Supreme Court suspends another Car Wash corruption fine
Justice Dias Toffoli. Photo: Fellipe Sampaio/SCO/STF

Supreme Court Justice Dias Toffoli on Wednesday suspended the payment of BRL 8.5 billion (USD 1.7 billion) in fines under a leniency agreement signed by global construction conglomerate Novonor, formerly known as Odebrecht.

The decision allows Novonor to petition the Federal Prosecution Office and the offices of the Federal Comptroller General and the Solicitor General to review the terms of the leniency agreement it signed in late 2016, in the wake of Operation Car Wash, a years-long anti-corruption task force.

That same year, Odebrecht and its petrochemical subsidiary Braskem pleaded guilty to the U.S. Department of Justice and agreed to pay at least USD 3.5 billion to settle charges with authorities in the U.S., Brazil, and Switzerland, in what was called “the largest foreign bribery case in history.” 

This is not the first such move by Justice Toffoli. 

In September 2023, he annulled all evidence obtained by police and prosecutors in two computer systems belonging to Odebrecht.
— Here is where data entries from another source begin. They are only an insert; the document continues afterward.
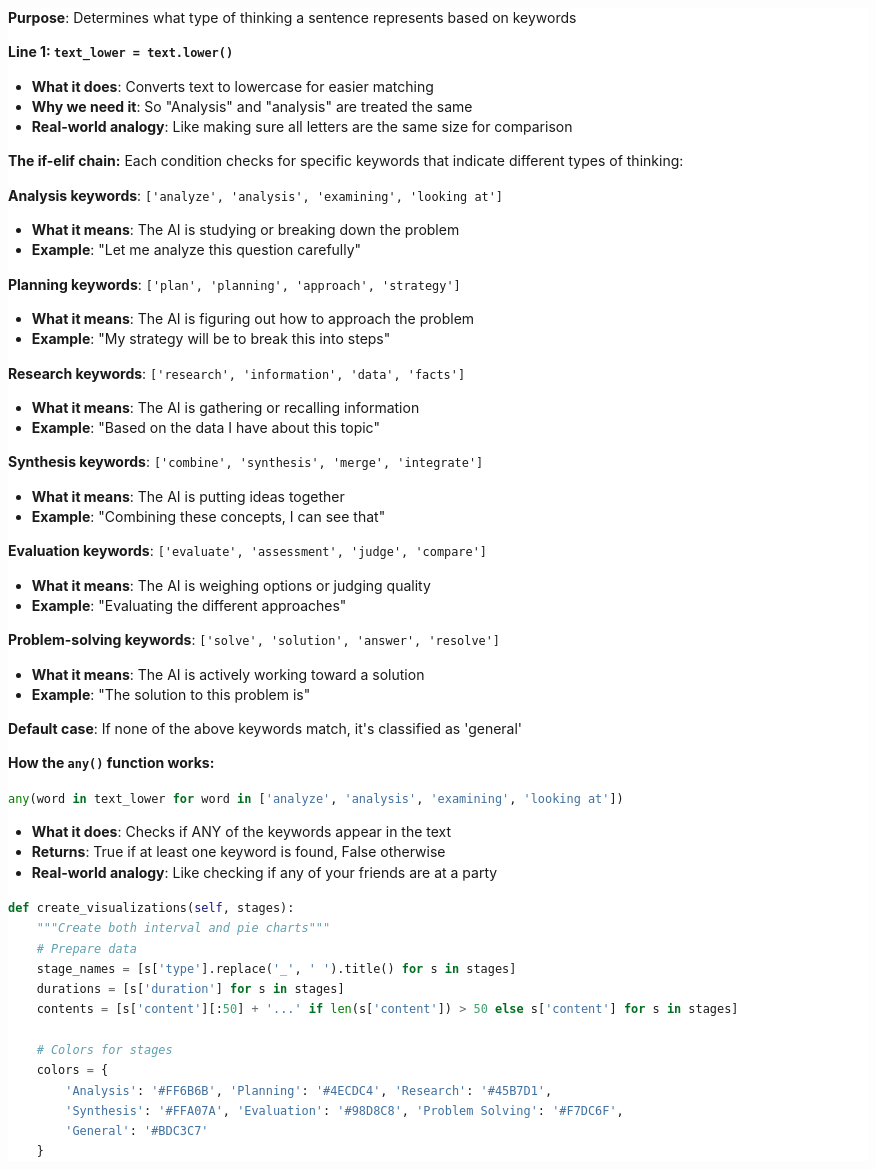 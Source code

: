**Purpose**: Determines what type of thinking a sentence represents based on keywords

**Line 1: `text_lower = text.lower()`**
- **What it does**: Converts text to lowercase for easier matching
- **Why we need it**: So "Analysis" and "analysis" are treated the same
- **Real-world analogy**: Like making sure all letters are the same size for comparison

**The if-elif chain:**
Each condition checks for specific keywords that indicate different types of thinking:

**Analysis keywords**: `['analyze', 'analysis', 'examining', 'looking at']`
- **What it means**: The AI is studying or breaking down the problem
- **Example**: "Let me analyze this question carefully"

**Planning keywords**: `['plan', 'planning', 'approach', 'strategy']`
- **What it means**: The AI is figuring out how to approach the problem
- **Example**: "My strategy will be to break this into steps"

**Research keywords**: `['research', 'information', 'data', 'facts']`
- **What it means**: The AI is gathering or recalling information
- **Example**: "Based on the data I have about this topic"

**Synthesis keywords**: `['combine', 'synthesis', 'merge', 'integrate']`
- **What it means**: The AI is putting ideas together
- **Example**: "Combining these concepts, I can see that"

**Evaluation keywords**: `['evaluate', 'assessment', 'judge', 'compare']`
- **What it means**: The AI is weighing options or judging quality
- **Example**: "Evaluating the different approaches"

**Problem-solving keywords**: `['solve', 'solution', 'answer', 'resolve']`
- **What it means**: The AI is actively working toward a solution
- **Example**: "The solution to this problem is"

**Default case**: If none of the above keywords match, it's classified as 'general'

**How the `any()` function works:**
```python
any(word in text_lower for word in ['analyze', 'analysis', 'examining', 'looking at'])
```
- **What it does**: Checks if ANY of the keywords appear in the text
- **Returns**: True if at least one keyword is found, False otherwise
- **Real-world analogy**: Like checking if any of your friends are at a party

```python
def create_visualizations(self, stages):
    """Create both interval and pie charts"""
    # Prepare data
    stage_names = [s['type'].replace('_', ' ').title() for s in stages]
    durations = [s['duration'] for s in stages]
    contents = [s['content'][:50] + '...' if len(s['content']) > 50 else s['content'] for s in stages]
    
    # Colors for stages
    colors = {
        'Analysis': '#FF6B6B', 'Planning': '#4ECDC4', 'Research': '#45B7D1',
        'Synthesis': '#FFA07A', 'Evaluation': '#98D8C8', 'Problem Solving': '#F7DC6F',
        'General': '#BDC3C7'
    }
```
He wrote that Car Wash agents “disregarded due process, subverted evidence, and acted with bias and outside of their mandate,” adding that the operation was “one of the greatest judicial errors in the country’s history.”

He based his understanding on leaked messages exchanged by members of the Car Wash task force that showed former judge Sergio Moro was in cahoots with prosecutors.

Wednesday’s decision to suspend the payment of fines is a follow-up to the throwing out of evidence.

In late 2023, Justice Toffoli suspended a BRL 10.3 billion (USD 2.1 billion) fine imposed on meatpacker J&F as part of another leniency agreement, signed in 2017, also under Car Wash. Justice Toffoli’s wife, Roberta Rangel, is a lawyer for the J&F Group, although she did not sign the petition analyzed by her husband.

Justice Toffoli’s recent rulings have prompted the Working Group on Bribery of the Organization for Economic Co-operation and Development (OECD) to express concern about Brazil’s ability to fight corruption. Transparency International cited the justice’s actions when explaining why Brazil lost ten places in its corruption perception ranking.

Setbacks to the anti-corruption agenda — in particular recent court rulings undoing the work of the highly divisive Operation Car Wash on cases with foreign ramifications — are undermining the authority of the judiciary, Transparency International said. 

The report said they “came to affect the country’s international image” and turned Brazil into a “cemetery of evidence.”